Brasilien | Nummer 583 - Januar 2023 | Umwelt & Klima

LICHT UND SCHATTEN

Brasiliens neu gewählter Präsident feiert bei der Klimakonferenz sein Comeback auf der internationalen Bühne

Nach dem Klimagipfel COP27 in Scharm El-Scheich steuert die Welt weiterhin auf eine katastrophale Erderwärmung zu. Einziger Hoffnungsschimmer: Brasiliens neue Klimapolitik.

Von Claudia Horn

Hoffnungsschimmer auf der COP27 Lula da Silva stellt die neue Klimapolitik Brasiliens vor (Foto: Oliver Kornblintt/Midia Ninja via Flickr, CC BY-SA 4.0)

Angesichts der düsteren Aussichten mit Blick auf den Klimawandel, an denen auch das Zusammenkommen von 197 Staaten auf der 27. Weltklimakonferenz nichts geändert hat, war der Führungswechsel in Brasilien ein willkommener Lichtblick. Schließlich ist Brasilien die Heimat der „grünen Lunge“ der Welt – des Amazonas. Nach seinem Sieg bei den Präsidentschaftswahlen Ende Oktober nutzte der neu gewählte Präsident Luiz Inácio Lula da Silva von der Arbeiterpartei (PT) die Gelegenheit, zu bekräftigen, dass sich seine neue Regierung der Klimapolitik verpflichtet. Sein Vorgänger, der rechtsextreme Klimawandelleugner Jair Bolsonaro, hat eine verheerende Klimabilanz hinterlassen. Für Lula war die Reise nach Ägypten kurz vor seinem Amtsantritt ein günstiger Moment. Ab Januar muss er sich auf Kompromisse der breiten Allianz seiner Regierungskoalition einlassen.

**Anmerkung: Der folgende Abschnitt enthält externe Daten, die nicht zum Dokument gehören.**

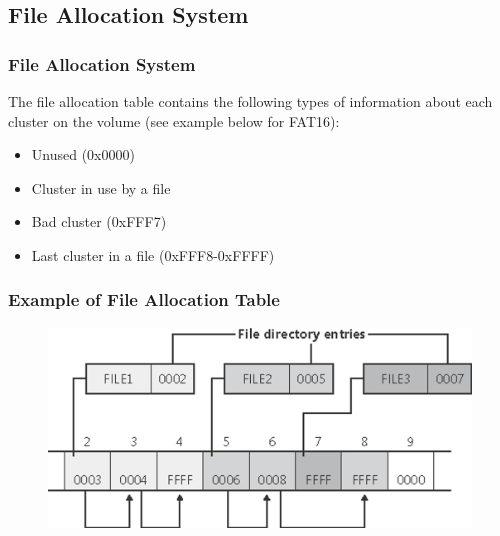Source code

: \subsection{File Allocation System} %
\begin{frame}[fragile]
    \frametitle{File Allocation System}
    The file allocation table contains the following {\color{red}types} of information about each cluster on the volume (see example below for FAT16):

    \begin{itemize}
        \item Unused (0x0000)
        \item Cluster in use by a file
        \item Bad cluster (0xFFF7)
        \item Last cluster in a file (0xFFF8-0xFFFF)
    \end{itemize}
\end{frame}
% 
% 
% 
\begin{frame}[fragile]
    \frametitle{Example of File Allocation Table}
    \begin{figure}
  \includegraphics[width=0.9\linewidth]{figs/FAT-example.png}
  \end{figure}
\end{frame}
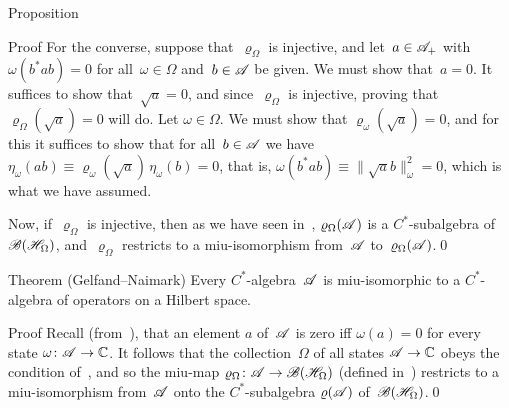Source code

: \documentclass[a]{subfiles}
\begin{document}
\begin{parsec}
\begin{point}{Proposition}
\begin{point}{Proof}
For the converse, suppose that~$\varrho_\Omega$ is injective,
and let~$a\in\mathscr{A}_+$ with $\omega(b^*ab)=0$
for all~$\omega\in\Omega$ and~$b\in\mathscr{A}$ be given.
We must show that~$a=0$.
It suffices to show that~$\sqrt{a}=0$,
and since~$\varrho_\Omega$ is injective,
proving that~$\varrho_\Omega(\sqrt{a})=0$ will do.
Let $\omega\in\Omega$. We must show that
$\varrho_\omega(\sqrt{a})=0$,
and for this it suffices to show that
for all~$b\in \mathscr{A}$ we have
$\eta_\omega(ab)\equiv\varrho_\omega(\sqrt{a})\,\eta_\omega(b)=0$,
that is, $\omega(b^*ab)\equiv\|\sqrt{a}b\|_\omega^2=0$,
which is what we have assumed.

Now, if~$\varrho_\Omega$ is injective,
then as we have seen in~,
$\varrho_\Omega(\mathscr{A})$ is a $C^*$-subalgebra
of~$\mathscr{B}(\mathscr{H}_\Omega)$,
and~$\varrho_\Omega$ restricts to a miu-isomorphism
from~$\mathscr{A}$ to~$\varrho_\Omega(\mathscr{A})$.\qed
\end{point}
\end{point}
\begin{point}{Theorem (Gelfand--Naimark)}%
Every $C^*$-algebra~$\mathscr{A}$ is miu-isomorphic
to a $C^*$-algebra of operators on a Hilbert space.
\begin{point}{Proof}%
	Recall (from~),
	that an element $a$ of~$\mathscr{A}$ is zero
	iff $\omega(a)=0$ for every state $\omega\colon \mathscr{A}\to\mathbb{C}$.
	It follows that the collection~$\Omega$ of all states $\mathscr{A}\to \mathbb{C}$
obeys the condition of~,
and so
the miu-map $\varrho_\Omega\colon \mathscr{A}\to\mathscr{B}(\mathscr{H}_\Omega)$
(defined in~)
restricts to a miu-isomorphism
from~$\mathscr{A}$ onto the $C^*$-subalgebra
$\varrho(\mathscr{A})$ of~$\mathscr{B}(\mathscr{H}_\Omega)$.\qed
\end{point}
\end{point}
\end{parsec}
\end{document}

Innenpolitisch hat sich Lula auf der Klimakonferenz und in anderen Reden zu Klima- und Umweltmaßnahmen verpflichtet. Eine Wiederauf- nahme des Aktionsplans zur Verhinderung und Kontrolle der Entwaldung in den drei Biomen des sogenannten Amazônia Legal (PPCDAm) ist zu erwarten. Eingeführt 2004 während der ersten Lula-Regierung, waren in den vorangegangenen Amtszeiten Emissionsreduzierungen von historischem Ausmaß erreicht worden. Außerdem kündigte Lula die Gründung eines Ministeriums für indigene und traditionelle Völker an. Gemeinsam mit Deutschland und Norwegen wird Brasilien den Amazonienfonds wieder auflegen, den Lula als Präsident 2008 gegründet hatte und den Bolsonaro 2019 abschaffte. Dieser Fonds war eine Alternative zum Emissionshandel und ein bedeutendes Beispiel für Nord-Süd-Transfer zur Finanzierung des Waldschutzes. Im Gegensatz zu Marktmechanismen liegt die Kontrolle der finanziellen Mittel beim Empfängerland Brasilien, das damit öffentliche strukturelle Maßnahmen sowie lokale Initiativen unterstützt, ohne Emissionskredite an Geber zu gewähren.

Der außenpolitische Schwerpunkt früherer PT-Regierungen lag auf Kooperation zwischen Ländern des Globalen Südens, Frieden, Diplomatie und multilateraler Zusammenarbeit. Lulas neue Regierung hat versprochen, diesen Geist wiederzubeleben.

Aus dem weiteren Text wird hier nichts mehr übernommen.